Ma l'umanità e il male non coincidono. Perché il male c'è da sempre, è vero, ed è potente: ma è di una banalità incredibile. È scontato, è sempre quello, fa sempre le stesse cose, perché ha un solo obiettivo: distruggere l'uomo e vincerlo definitivamente. E siccome ci prova continuamente, ma non ce la fa (siamo ancora qui, noi umani, dopo millenni di storia...vero?), diviene di una banalità e di un vecchiume che sa di muffa', anzi, di morte.

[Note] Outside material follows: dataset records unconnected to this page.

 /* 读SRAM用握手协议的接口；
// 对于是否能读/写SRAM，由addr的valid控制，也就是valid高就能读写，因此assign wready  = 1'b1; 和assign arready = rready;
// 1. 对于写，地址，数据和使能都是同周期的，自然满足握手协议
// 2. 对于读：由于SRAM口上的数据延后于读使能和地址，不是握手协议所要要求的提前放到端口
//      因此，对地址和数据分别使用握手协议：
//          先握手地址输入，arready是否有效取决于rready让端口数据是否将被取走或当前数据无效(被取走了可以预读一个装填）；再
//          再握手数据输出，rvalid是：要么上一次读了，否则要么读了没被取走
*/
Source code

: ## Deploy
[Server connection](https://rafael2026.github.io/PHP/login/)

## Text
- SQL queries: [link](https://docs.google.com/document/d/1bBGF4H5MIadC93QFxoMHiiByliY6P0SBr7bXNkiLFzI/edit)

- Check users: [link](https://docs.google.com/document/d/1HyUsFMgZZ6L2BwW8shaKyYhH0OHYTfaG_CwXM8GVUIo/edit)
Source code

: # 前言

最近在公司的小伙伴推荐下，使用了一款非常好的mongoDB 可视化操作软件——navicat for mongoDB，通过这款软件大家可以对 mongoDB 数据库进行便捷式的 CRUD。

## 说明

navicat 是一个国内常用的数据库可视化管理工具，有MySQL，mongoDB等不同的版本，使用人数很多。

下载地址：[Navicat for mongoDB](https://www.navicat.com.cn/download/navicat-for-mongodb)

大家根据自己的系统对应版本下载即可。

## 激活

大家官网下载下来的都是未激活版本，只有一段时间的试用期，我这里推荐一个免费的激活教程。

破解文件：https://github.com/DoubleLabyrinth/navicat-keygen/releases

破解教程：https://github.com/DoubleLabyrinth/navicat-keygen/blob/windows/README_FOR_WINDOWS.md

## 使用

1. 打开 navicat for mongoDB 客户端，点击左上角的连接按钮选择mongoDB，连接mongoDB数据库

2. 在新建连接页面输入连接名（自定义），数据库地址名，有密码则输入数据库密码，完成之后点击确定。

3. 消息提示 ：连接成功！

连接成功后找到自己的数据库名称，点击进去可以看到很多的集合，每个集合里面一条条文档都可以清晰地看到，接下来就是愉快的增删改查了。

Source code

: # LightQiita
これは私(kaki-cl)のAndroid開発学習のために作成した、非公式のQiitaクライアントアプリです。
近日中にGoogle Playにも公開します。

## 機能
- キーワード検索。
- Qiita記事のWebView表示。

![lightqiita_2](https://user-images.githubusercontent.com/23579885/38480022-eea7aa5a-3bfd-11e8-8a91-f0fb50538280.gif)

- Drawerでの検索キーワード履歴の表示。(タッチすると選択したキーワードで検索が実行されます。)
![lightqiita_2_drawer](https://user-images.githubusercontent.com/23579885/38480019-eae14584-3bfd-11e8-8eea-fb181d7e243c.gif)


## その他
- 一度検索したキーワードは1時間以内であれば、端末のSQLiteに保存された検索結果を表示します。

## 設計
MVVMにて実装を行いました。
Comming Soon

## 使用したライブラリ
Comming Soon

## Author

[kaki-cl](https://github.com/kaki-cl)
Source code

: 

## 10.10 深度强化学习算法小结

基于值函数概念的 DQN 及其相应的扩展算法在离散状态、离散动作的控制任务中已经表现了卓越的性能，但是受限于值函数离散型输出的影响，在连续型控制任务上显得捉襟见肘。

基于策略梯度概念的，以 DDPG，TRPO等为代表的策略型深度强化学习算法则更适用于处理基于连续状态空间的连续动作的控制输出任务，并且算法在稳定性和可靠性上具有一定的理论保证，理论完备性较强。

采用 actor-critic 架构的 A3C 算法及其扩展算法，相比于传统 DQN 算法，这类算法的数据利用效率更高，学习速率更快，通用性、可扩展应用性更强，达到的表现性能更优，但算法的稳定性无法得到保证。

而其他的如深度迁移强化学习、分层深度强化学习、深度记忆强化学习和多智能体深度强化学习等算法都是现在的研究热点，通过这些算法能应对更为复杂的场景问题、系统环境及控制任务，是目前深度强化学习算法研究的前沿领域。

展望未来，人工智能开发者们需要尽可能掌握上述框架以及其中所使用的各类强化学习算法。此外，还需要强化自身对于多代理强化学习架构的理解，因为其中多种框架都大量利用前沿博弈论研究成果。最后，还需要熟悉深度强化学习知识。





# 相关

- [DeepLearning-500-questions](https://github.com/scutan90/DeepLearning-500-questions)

L'umanità invece non sa di morte: perché il piede che schiaccia la testa del male e gli impedisce di vincere è quello di una madre, del simbolo per eccellenza della vita; e non di una madre qualsiasi, ma di una Eva, "la" Madre, la Madre di tutto ciò che è vita, e che continuamente rigenera l'umanità.

L'umanità rinasce, si rigenera: questa è la sua vittoria sul male. L'umanità rinasce ogni volta che Dio dà all'umanità un figlio; si rigenera ogni volta che a questo figlio è dato il necessario per alimentarsi. Questa umanità, addirittura, risorge dalla morte: e lo fa per mezzo di un Figlio donato da Dio all'umanità nel mistero che tra poche settimane celebreremo, un Figlio che ci rigenera nell'acqua di un battesimo di cui la prossima settimana conosceremo il Precursore.

Ma per il Figlio c'è tempo, c'è tutto il tempo necessario per prepararci bene ad accoglierlo. Oggi godiamoci la compagnia della Madre, di Eva perché madre di tutti i viventi, di Maria perché madre di Colui che vive in noi tutti.

Il male non smetterà di insidiare il calcagno all'umanità: ma con Colui che nascerà da questa Madre, c'è ben poco da sperare in una sua definitiva vittoria.